Читать книгу: «THE ART OF PUBLIC SPEAKING», страница 5

Шрифт:

PAUSE AND POWER

The true business of the literary artist is to plait or weave

his meaning, involving it around itself; so that each sentence,

by successive phrases, shall first come into a kind of knot, and

then, after a moment of suspended meaning, solve and clear

itself.

--GEORGE SAINTSBURY, on _English Prose Style_, in _Miscellaneous

Essays_.

... pause ... has a distinctive value, expressed in silence; in

other words, while the voice is waiting, the music of the

movement is going on ... To manage it, with its delicacies and

compensations, requires that same fineness of ear on which we

must depend for all faultless prose rhythm. When there is no

compensation, when the pause is inadvertent ... there is a sense

of jolting and lack, as if some pin or fastening had fallen out.

--JOHN FRANKLIN GENUNG, _The Working Principles of Rhetoric_.

Pause, in public speech, is not mere silence--it is silence made

designedly eloquent.

When a man says: "I-uh-it is with profound-ah-pleasure that-er-I have

been permitted to speak to you tonight and-uh-uh-I should say-er"--that

is not pausing; that is stumbling. It is conceivable that a speaker may

be effective in spite of stumbling--but never because of it.

On the other hand, one of the most important means of developing power

in public speaking is to pause either before or after, or both before

and after, an important word or phrase. No one who would be a forceful

speaker can afford to neglect this principle--one of the most

significant that has ever been inferred from listening to great orators.

Study this potential device until you have absorbed and assimilated it.

It would seem that this principle of rhetorical pause ought to be easily

grasped and applied, but a long experience in training both college men

and maturer speakers has demonstrated that the device is no more readily

understood by the average man when it is first explained to him than if

it were spoken in Hindoostani. Perhaps this is because we do not eagerly

devour the fruit of experience when it is impressively set before us on

the platter of authority; we like to pluck fruit for ourselves--it not

only tastes better, but we never forget that tree! Fortunately, this is

no difficult task, in this instance, for the trees stand thick all about

us.

One man is pleading the cause of another:

"This man, my friends, has made this wonderful sacrifice--for

you and me."

Did not the pause surprisingly enhance the power of this statement? See

how he gathered up reserve force and impressiveness to deliver the words

"for you and me." Repeat this passage without making a pause. Did it

lose in effectiveness?

Naturally enough, during a premeditated pause of this kind the mind of

the speaker is concentrated on the thought to which he is about to give

expression. He will not dare to allow his thoughts to wander for an

instant--he will rather supremely center his thought and his emotion

upon the sacrifice whose service, sweetness and divinity he is

enforcing by his appeal.

_Concentration_, then, is the big word here--no pause without it can

perfectly hit the mark.

Efficient pausing accomplishes one or all of four results:

_1. Pause Enables the Mind of the Speaker to Gather His Forces Before

Delivering the Final Volley_

It is often dangerous to rush into battle without pausing for

preparation or waiting for recruits. Consider Custer's massacre as an

instance.

You can light a match by holding it beneath a lens and concentrating the

sun's rays. You would not expect the match to flame if you jerked the

lens back and forth quickly. Pause, and the lens gathers the heat. Your

thoughts will not set fire to the minds of your hearers unless you pause

to gather the force that comes by a second or two of concentration.

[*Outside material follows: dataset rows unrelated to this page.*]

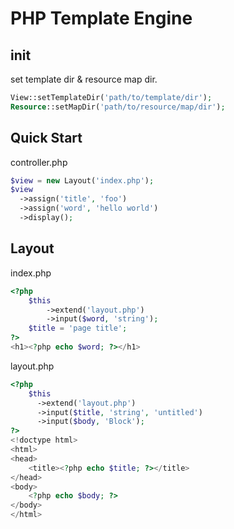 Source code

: PHP Template Engine
=======

## init

set template dir & resource map dir.

```php
View::setTemplateDir('path/to/template/dir');
Resource::setMapDir('path/to/resource/map/dir');
```

## Quick Start

controller.php

```php
$view = new Layout('index.php');
$view
  ->assign('title', 'foo')
  ->assign('word', 'hello world')
  ->display();
```

## Layout

index.php

```php
<?php
    $this
        ->extend('layout.php')
        ->input($word, 'string');
    $title = 'page title';
?>
<h1><?php echo $word; ?></h1>
```

layout.php

```php
<?php
    $this
      ->extend('layout.php')
      ->input($title, 'string', 'untitled')
      ->input($body, 'Block');
?>
<!doctype html>
<html>
<head>
    <title><?php echo $title; ?></title>
</head>
<body>
    <?php echo $body; ?>
</body>
</html>
``` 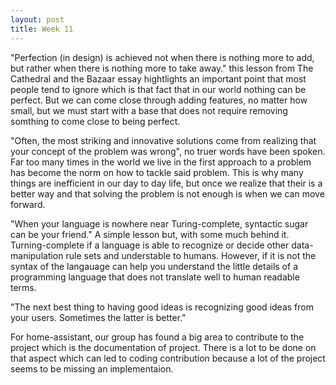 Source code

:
 ```yaml
---
layout: post
title: Week 11
---
```


"Perfection (in design) is achieved not when there is nothing more to add, but rather when there is nothing more to take away." this lesson from The Cathedral and the Bazaar essay hightlights an important point that most people tend to ignore which is that fact that in our world nothing can be perfect. But we can come close through adding features, no matter how small, but we must start with a base that does not require removing somthing to come close to being perfect.  

"Often, the most striking and innovative solutions come from realizing that your concept of the problem was wrong", no truer words have been spoken. Far too many times in the world we live in the first approach to a problem has become the norm on how to tackle said problem. This is why many things are inefficient in our day to day life, but once we realize that their is a better way and that solving the problem is not enough is when we can move forward.  

"When your language is nowhere near Turing-complete, syntactic sugar can be your friend." A simple lesson but, with some much behind it. Turning-complete if a language is able to recognize or decide other data-manipulation rule sets and understable to humans. However, if it is not the syntax of the langauage can help you understand the little details of a programming language that does not translate well to human readable terms.  

"The next best thing to having good ideas is recognizing good ideas from your users. Sometimes the latter is better."


For home-assistant, our group has found a big area to contribute to the project which is the documentation of project. There is a lot to be done on that aspect which can led to coding contribution because a lot of the project seems to be missing an implementaion.  
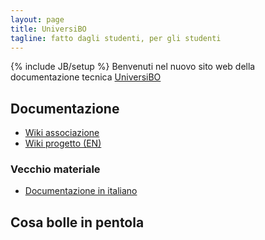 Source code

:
 ```yaml
---
layout: page
title: UniversiBO
tagline: fatto dagli studenti, per gli studenti
---
```

{% include JB/setup %}
Benvenuti nel nuovo sito web della documentazione tecnica [UniversiBO](https://www.universibo.unibo.it/)

## Documentazione 
* [Wiki associazione](https://wiki.universibo.unibo.it/)
* [Wiki progetto (EN)](https://github.com/UniversiBO/UniversiBO/wiki)

### Vecchio materiale
* [Documentazione in italiano](/v2/)

## Cosa bolle in pentola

Maple trees and gas wells are rarely tapped continually; when a stronger

flow is wanted, a pause is made, nature has time to gather her reserve

forces, and when the tree or the well is reopened, a stronger flow is

the result.

Use the same common sense with your mind. If you would make a thought

particularly effective, pause just before its utterance, concentrate

your mind-energies, and then give it expression with renewed vigor.

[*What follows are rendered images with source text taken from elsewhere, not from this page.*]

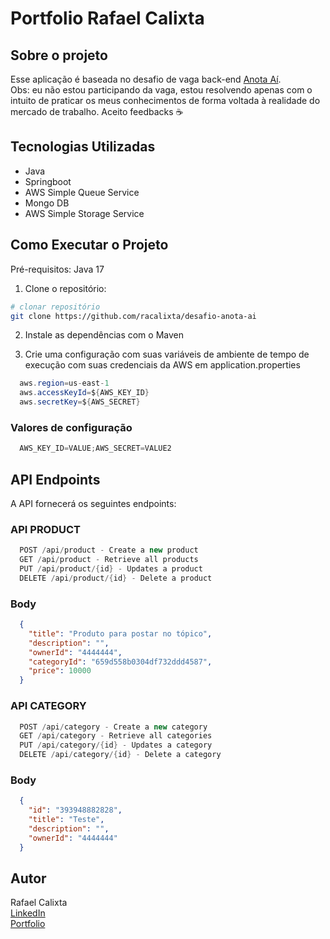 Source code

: # Portfolio Rafael Calixta

## Sobre o projeto

Esse aplicação é baseada no desafio de vaga back-end [Anota Aí](https://github.com/githubanotaai/new-test-backend-nodejs). <br>
Obs: eu não estou participando da vaga, estou resolvendo apenas com o intuito de praticar os meus conhecimentos de forma voltada à realidade do mercado de trabalho. Aceito feedbacks ☕

## Tecnologias Utilizadas
- Java
- Springboot
- AWS Simple Queue Service
- Mongo DB
- AWS Simple Storage Service

## Como Executar o Projeto
Pré-requisitos: Java 17

1. Clone o repositório:
```bash
# clonar repositório
git clone https://github.com/racalixta/desafio-anota-ai

```

2. Instale as dependências com o Maven

3. Crie uma configuração com suas variáveis de ambiente de tempo de execução com suas credenciais da AWS em application.properties
```java
  aws.region=us-east-1
  aws.accessKeyId=${AWS_KEY_ID}
  aws.secretKey=${AWS_SECRET}
```

### Valores de configuração
```java
  AWS_KEY_ID=VALUE;AWS_SECRET=VALUE2
```

## API Endpoints

A API fornecerá os seguintes endpoints:

### API PRODUCT
```java
  POST /api/product - Create a new product
  GET /api/product - Retrieve all products
  PUT /api/product/{id} - Updates a product
  DELETE /api/product/{id} - Delete a product
```

### Body

```json
  {
    "title": "Produto para postar no tópico",
    "description": "",
    "ownerId": "4444444",
    "categoryId": "659d558b0304df732ddd4587",
    "price": 10000
  }
```

### API CATEGORY
```java
  POST /api/category - Create a new category
  GET /api/category - Retrieve all categories
  PUT /api/category/{id} - Updates a category
  DELETE /api/category/{id} - Delete a category
```

### Body

```json
  {
    "id": "393948882828",
    "title": "Teste",
    "description": "",
    "ownerId": "4444444"
  }
```

## Autor 
Rafael Calixta <br>
[LinkedIn](https://www.linkedin.com/in/rafael-calixta/) <br>
[Portfolio](https://portfolio-racalixta.vercel.app/) <br>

Carlyle was right: "Speak not, I passionately entreat thee, till thy

thought has silently matured itself. Out of silence comes thy strength.

Speech is silvern, Silence is golden; Speech is human, Silence is

divine."

Silence has been called the father of speech. It should be. Too many of

our public speeches have no fathers. They ramble along without pause or

break. Like Tennyson's brook, they run on forever. Listen to little

children, the policeman on the corner, the family conversation around

the table, and see how many pauses they naturally use, for they are

unconscious of effects. When we get before an audience, we throw most of

our natural methods of expression to the wind, and strive after

artificial effects. Get back to the methods of nature--and pause.

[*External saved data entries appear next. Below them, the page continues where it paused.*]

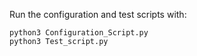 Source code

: Run the configuration and test scripts with:

```
python3 Configuration_Script.py 
python3 Test_script.py 
```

_2. Pause Prepares the Mind of the Auditor to Receive Your

Message_

Herbert Spencer said that all the universe is in motion. So it

is--and all perfect motion is rhythm. Part of rhythm is rest.

Rest follows activity all through nature. Instances: day and night;

spring--summer--autumn--winter; a period of rest between breaths; an

instant of complete rest between heart beats. Pause, and give the

attention-powers of your audience a rest. What you say after such

a silence will then have a great deal more effect.

When your country cousins come to town, the noise of a passing car will

awaken them, though it seldom affects a seasoned city dweller. By the

continual passing of cars his attention-power has become deadened. In

one who visits the city but seldom, attention-value is insistent. To him

the noise comes after a long pause; hence its power. To you, dweller in

the city, there is no pause; hence the low attention-value. After riding

on a train several hours you will become so accustomed to its roar that

it will lose its attention-value, unless the train should stop for a

while and start again. If you attempt to listen to a clock-tick that is

so far away that you can barely hear it, you will find that at times you

are unable to distinguish it, but in a few moments the sound becomes

distinct again. Your mind will pause for rest whether you desire it to

do so or not.

The attention of your audience will act in quite the same way. Recognize

this law and prepare for it--by pausing. Let it be repeated: the thought

that follows a pause is much more dynamic than if no pause had occurred.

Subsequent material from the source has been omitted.